The ball happens. Midnight and the removal of shoes are shoe-horned in (sorry) but there are no real consequences to Cinderella.
Sebastian apologizes to Cinderella bur she’ll have none of it because she is just too hurt at not being recognized when she made herself unrecognizable. She needs to be unforgiving of the person we are told she loves because, you see, otherwise we’re out of story.
Prince Charming has been in hiding because he is gay. But he returns with no fears that his coming out will be bad for him (and he’s right). So if being gay isn’t a problem, why was he hiding? The fact that it isn’t a problem, either for the characters or the audience is lovely, but must it be diminished by naming the boyfriend the Duc du Violette????

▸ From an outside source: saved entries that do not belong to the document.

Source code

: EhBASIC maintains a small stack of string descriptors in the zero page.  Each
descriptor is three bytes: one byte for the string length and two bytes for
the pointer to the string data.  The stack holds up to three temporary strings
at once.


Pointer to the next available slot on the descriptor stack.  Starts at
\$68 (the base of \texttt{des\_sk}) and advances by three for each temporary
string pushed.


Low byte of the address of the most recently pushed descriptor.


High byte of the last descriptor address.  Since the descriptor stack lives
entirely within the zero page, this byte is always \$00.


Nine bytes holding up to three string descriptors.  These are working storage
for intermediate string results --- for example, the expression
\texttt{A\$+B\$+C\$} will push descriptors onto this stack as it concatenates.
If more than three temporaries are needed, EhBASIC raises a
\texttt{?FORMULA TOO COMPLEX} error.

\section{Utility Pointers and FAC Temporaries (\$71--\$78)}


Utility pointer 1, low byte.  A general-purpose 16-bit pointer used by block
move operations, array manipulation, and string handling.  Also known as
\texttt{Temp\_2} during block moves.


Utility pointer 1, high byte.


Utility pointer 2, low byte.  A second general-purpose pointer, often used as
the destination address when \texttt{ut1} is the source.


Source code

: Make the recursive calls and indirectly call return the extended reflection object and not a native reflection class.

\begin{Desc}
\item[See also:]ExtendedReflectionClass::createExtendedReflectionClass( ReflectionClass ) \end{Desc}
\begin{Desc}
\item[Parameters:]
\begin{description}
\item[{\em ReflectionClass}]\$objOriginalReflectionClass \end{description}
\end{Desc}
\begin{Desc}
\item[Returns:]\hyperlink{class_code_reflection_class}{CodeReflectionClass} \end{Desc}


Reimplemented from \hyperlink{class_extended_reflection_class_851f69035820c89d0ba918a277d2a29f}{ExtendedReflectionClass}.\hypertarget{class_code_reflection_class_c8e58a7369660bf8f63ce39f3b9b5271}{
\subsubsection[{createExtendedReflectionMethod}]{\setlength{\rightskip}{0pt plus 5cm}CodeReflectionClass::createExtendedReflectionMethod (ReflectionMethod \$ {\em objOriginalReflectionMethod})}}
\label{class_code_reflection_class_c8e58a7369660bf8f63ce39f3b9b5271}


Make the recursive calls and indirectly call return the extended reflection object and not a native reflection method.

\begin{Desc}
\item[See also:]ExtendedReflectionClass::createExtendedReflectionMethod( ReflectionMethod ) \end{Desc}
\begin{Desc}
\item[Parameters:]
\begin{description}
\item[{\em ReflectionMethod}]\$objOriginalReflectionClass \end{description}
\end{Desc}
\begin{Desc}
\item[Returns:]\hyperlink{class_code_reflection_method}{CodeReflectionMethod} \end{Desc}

Marie, who we have been told is an idiot, manages to come up with an important realization/ plot point: “I guess she heard the wedding bells and thought you were married.” Huh? Where’d she come up with that? Did she read the script?
Sebastian and Cinderella reunite but, as these things go, it takes a good long time for him to announce that he isn’t married.
Now add the fact that the costumes are hideous, the music redundant, the lead can’t act (although the script doesn’t help her any), and the large cast is asked to belt the majority of the music at top volume as if they are all American Idol contestants. On the plus side, the sets have whimsy, the cast is working hard and are polished, the orchestra is lush, and the great Carolee Carmello and Grace McClean are camping it up to good effect. But one is left to ponder—how did this happen? Maybe ALW has too much power and too little taste and no one wants to tell him, “No, this isn’t ready yet.” But that’s pure supposition. As always with a big creative belly-flop, It’s hard to fathom how so much effort can go into something that goes so far awry.